__TRY IT__: Return all entries precisely as they stand, without the images.

__MATERIAL SUPPLIED__:
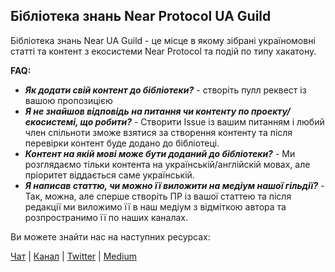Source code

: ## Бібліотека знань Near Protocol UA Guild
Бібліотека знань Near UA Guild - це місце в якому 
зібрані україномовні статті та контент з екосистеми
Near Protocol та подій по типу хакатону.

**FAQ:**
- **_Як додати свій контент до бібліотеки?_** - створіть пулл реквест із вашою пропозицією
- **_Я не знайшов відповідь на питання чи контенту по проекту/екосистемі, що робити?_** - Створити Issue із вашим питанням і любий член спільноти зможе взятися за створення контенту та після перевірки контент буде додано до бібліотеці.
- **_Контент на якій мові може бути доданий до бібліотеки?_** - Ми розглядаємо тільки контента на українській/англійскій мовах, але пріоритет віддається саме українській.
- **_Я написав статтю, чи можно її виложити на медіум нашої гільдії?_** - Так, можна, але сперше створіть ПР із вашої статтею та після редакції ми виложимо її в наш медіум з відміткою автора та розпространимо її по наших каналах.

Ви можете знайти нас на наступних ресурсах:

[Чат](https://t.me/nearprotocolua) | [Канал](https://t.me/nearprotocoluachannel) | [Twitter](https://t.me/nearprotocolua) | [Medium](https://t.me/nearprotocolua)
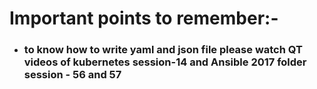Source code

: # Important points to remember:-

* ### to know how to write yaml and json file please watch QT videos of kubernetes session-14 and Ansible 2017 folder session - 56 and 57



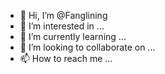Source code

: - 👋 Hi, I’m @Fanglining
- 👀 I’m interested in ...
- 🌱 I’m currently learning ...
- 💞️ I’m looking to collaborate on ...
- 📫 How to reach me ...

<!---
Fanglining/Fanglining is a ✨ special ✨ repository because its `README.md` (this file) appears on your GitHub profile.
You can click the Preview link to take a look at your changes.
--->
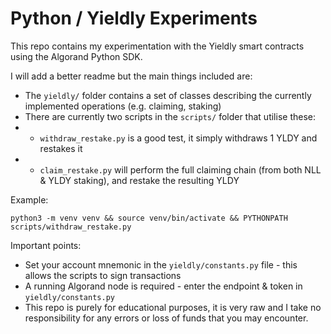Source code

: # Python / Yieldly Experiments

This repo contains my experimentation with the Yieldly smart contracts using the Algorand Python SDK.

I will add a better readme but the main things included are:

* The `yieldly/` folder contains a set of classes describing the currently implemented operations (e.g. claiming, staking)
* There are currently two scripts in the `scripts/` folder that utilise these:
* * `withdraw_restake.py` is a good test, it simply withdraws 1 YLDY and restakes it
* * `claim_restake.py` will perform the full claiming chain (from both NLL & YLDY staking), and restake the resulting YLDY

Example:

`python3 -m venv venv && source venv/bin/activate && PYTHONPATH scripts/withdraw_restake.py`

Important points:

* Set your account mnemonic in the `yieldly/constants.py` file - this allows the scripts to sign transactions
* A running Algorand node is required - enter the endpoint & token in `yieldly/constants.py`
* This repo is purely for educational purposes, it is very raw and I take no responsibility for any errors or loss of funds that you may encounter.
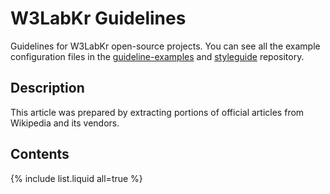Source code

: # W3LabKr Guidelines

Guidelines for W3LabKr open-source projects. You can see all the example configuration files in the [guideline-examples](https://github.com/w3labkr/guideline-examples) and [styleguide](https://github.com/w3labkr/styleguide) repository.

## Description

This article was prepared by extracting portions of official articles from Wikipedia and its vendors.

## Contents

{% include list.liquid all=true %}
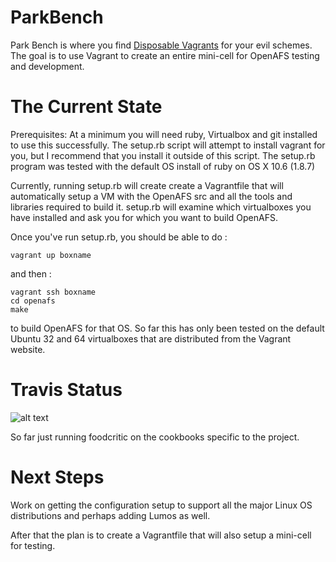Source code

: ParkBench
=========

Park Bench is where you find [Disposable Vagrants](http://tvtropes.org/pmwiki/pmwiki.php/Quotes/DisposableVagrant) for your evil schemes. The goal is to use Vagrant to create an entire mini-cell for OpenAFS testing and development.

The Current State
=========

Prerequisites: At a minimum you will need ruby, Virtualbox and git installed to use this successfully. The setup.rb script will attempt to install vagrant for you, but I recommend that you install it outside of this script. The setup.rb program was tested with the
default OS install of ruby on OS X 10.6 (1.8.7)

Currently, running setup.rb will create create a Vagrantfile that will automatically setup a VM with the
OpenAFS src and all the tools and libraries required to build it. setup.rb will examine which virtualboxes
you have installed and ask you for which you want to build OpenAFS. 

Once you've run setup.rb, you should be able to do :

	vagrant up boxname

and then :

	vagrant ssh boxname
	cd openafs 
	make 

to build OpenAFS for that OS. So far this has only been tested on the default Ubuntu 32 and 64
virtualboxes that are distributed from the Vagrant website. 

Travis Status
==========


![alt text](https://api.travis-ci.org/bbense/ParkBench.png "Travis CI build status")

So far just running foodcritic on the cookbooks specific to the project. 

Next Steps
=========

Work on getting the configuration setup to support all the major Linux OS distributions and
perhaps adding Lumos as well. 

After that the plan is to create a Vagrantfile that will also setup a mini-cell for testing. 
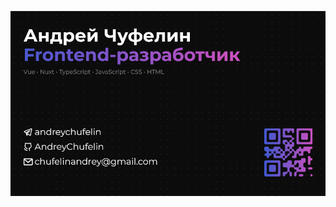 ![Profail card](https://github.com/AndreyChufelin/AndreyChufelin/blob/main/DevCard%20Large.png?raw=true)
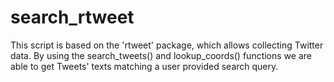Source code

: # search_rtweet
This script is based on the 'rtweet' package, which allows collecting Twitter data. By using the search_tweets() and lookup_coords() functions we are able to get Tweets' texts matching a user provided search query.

__WORKED SOLUTION__:
Source code

: ## Бібліотека знань Near Protocol UA Guild
Бібліотека знань Near UA Guild - це місце в якому 
зібрані україномовні статті та контент з екосистеми
Near Protocol та подій по типу хакатону.

**FAQ:**
- **_Як додати свій контент до бібліотеки?_** - створіть пулл реквест із вашою пропозицією
- **_Я не знайшов відповідь на питання чи контенту по проекту/екосистемі, що робити?_** - Створити Issue із вашим питанням і любий член спільноти зможе взятися за створення контенту та після перевірки контент буде додано до бібліотеці.
- **_Контент на якій мові може бути доданий до бібліотеки?_** - Ми розглядаємо тільки контента на українській/англійскій мовах, але пріоритет віддається саме українській.
- **_Я написав статтю, чи можно її виложити на медіум нашої гільдії?_** - Так, можна, але сперше створіть ПР із вашої статтею та після редакції ми виложимо її в наш медіум з відміткою автора та розпространимо її по наших каналах.

Ви можете знайти нас на наступних ресурсах:

[Чат](https://t.me/nearprotocolua) | [Канал](https://t.me/nearprotocoluachannel) | [Twitter](https://t.me/nearprotocolua) | [Medium](https://t.me/nearprotocolua)
Source code

: # Important points to remember:-

* ### to know how to write yaml and json file please watch QT videos of kubernetes session-14 and Ansible 2017 folder session - 56 and 57



Source code

: - 👋 Hi, I’m @Fanglining
- 👀 I’m interested in ...
- 🌱 I’m currently learning ...
- 💞️ I’m looking to collaborate on ...
- 📫 How to reach me ...

<!---
Fanglining/Fanglining is a ✨ special ✨ repository because its `README.md` (this file) appears on your GitHub profile.
You can click the Preview link to take a look at your changes.
--->
Source code

: # Python / Yieldly Experiments

This repo contains my experimentation with the Yieldly smart contracts using the Algorand Python SDK.

I will add a better readme but the main things included are:

* The `yieldly/` folder contains a set of classes describing the currently implemented operations (e.g. claiming, staking)
* There are currently two scripts in the `scripts/` folder that utilise these:
* * `withdraw_restake.py` is a good test, it simply withdraws 1 YLDY and restakes it
* * `claim_restake.py` will perform the full claiming chain (from both NLL & YLDY staking), and restake the resulting YLDY

Example:

`python3 -m venv venv && source venv/bin/activate && PYTHONPATH scripts/withdraw_restake.py`

Important points:

* Set your account mnemonic in the `yieldly/constants.py` file - this allows the scripts to sign transactions
* A running Algorand node is required - enter the endpoint & token in `yieldly/constants.py`
* This repo is purely for educational purposes, it is very raw and I take no responsibility for any errors or loss of funds that you may encounter.
Source code

: # W3LabKr Guidelines

Guidelines for W3LabKr open-source projects. You can see all the example configuration files in the [guideline-examples](https://github.com/w3labkr/guideline-examples) and [styleguide](https://github.com/w3labkr/styleguide) repository.

## Description

This article was prepared by extracting portions of official articles from Wikipedia and its vendors.

## Contents

{% include list.liquid all=true %}
Source code

: ParkBench
=========

Park Bench is where you find [Disposable Vagrants](http://tvtropes.org/pmwiki/pmwiki.php/Quotes/DisposableVagrant) for your evil schemes. The goal is to use Vagrant to create an entire mini-cell for OpenAFS testing and development.

The Current State
=========

Prerequisites: At a minimum you will need ruby, Virtualbox and git installed to use this successfully. The setup.rb script will attempt to install vagrant for you, but I recommend that you install it outside of this script. The setup.rb program was tested with the
default OS install of ruby on OS X 10.6 (1.8.7)

Currently, running setup.rb will create create a Vagrantfile that will automatically setup a VM with the
OpenAFS src and all the tools and libraries required to build it. setup.rb will examine which virtualboxes
you have installed and ask you for which you want to build OpenAFS. 

Once you've run setup.rb, you should be able to do :

	vagrant up boxname

and then :

	vagrant ssh boxname
	cd openafs 
	make 

to build OpenAFS for that OS. So far this has only been tested on the default Ubuntu 32 and 64
virtualboxes that are distributed from the Vagrant website. 

Travis Status
==========


![alt text](https://api.travis-ci.org/bbense/ParkBench.png "Travis CI build status")

So far just running foodcritic on the cookbooks specific to the project. 

Next Steps
=========

Work on getting the configuration setup to support all the major Linux OS distributions and
perhaps adding Lumos as well. 

After that the plan is to create a Vagrantfile that will also setup a mini-cell for testing. 
 ![Profail card](https://github.com/AndreyChufelin/AndreyChufelin/blob/main/DevCard%20Large.png?raw=true)
Source code

: # search_rtweet
This script is based on the 'rtweet' package, which allows collecting Twitter data. By using the search_tweets() and lookup_coords() functions we are able to get Tweets' texts matching a user provided search query.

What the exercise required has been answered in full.